Why has GEMA acquired a web crawler company?
Web crawling events is an important tool for music collecting societies all over the world, enabling them to find out where music that has not been licensed is being played at public events. GEMA has been a customer of deecoob GmbH for several years and has been using its technology to ensure comprehensive market coverage in licensing public performances and communication to the public of music.
Nowadays, public events are usually announced and advertised digitally. Deecoob’s core business is conducting automated internet searches for events where music is played. Respective hits are matched with event reportings received by GEMA and licences already granted by GEMA. In this way, GEMA is able to identify unlicensed music usage and to ensure revenues are collected.
This allows collecting societies to secure distributions to their members, i.e. the rightsholders, who are economically dependent on royalties from the licence fees collected for public events.

What does deecoob do?
Deecoob GmbH’score business is conducting automated internet searches for public events where music is played. For this purpose, deecoob uses a crawler technology that searches in particular online media and social media channels for event announcements.
Respective hits are matched with event reportings received by collecting societies and licences already granted by them.

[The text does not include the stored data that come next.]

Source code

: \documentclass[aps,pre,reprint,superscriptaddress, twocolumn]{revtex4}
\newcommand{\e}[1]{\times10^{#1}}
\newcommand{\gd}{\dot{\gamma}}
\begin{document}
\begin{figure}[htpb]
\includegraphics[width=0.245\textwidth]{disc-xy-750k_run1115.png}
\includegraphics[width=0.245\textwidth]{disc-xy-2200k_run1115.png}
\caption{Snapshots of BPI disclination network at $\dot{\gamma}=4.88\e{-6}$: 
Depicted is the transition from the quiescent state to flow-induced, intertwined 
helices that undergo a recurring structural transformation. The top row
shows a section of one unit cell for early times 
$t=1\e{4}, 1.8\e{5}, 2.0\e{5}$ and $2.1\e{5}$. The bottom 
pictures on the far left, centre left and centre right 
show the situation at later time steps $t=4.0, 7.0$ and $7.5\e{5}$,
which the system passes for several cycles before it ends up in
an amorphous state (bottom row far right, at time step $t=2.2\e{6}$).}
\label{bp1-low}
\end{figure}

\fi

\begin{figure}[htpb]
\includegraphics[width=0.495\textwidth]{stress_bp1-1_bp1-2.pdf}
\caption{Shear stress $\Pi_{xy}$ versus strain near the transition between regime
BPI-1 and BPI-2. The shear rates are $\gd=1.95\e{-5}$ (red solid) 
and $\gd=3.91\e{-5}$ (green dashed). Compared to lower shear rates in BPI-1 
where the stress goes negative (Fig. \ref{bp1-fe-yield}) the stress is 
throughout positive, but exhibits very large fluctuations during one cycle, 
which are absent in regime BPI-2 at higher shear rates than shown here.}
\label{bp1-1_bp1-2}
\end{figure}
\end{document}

In this way, colleting societies are able to identify unlicensed music usage and to ensure these important revenues are collected.
In addition, the company is responsible for data maintenance, market analysis and targeted research as well as for matching search hits with event reportings available to colleting societies.

How big is deecoob and where is it based?
The company has about 30 employees and is based in Dresden.

How big is GEMA's stake?
GEMA has acquired 100 percent of the shares in deecoob GmbH.

How will deecoob be integrated into GEMA?
Deecoob will operate as an independent entity under the GEMA umbrella. Matthias Friedrich, Claudia Manicke and Thomas Thom will continue in their role as managing directors of deecoob GmbH.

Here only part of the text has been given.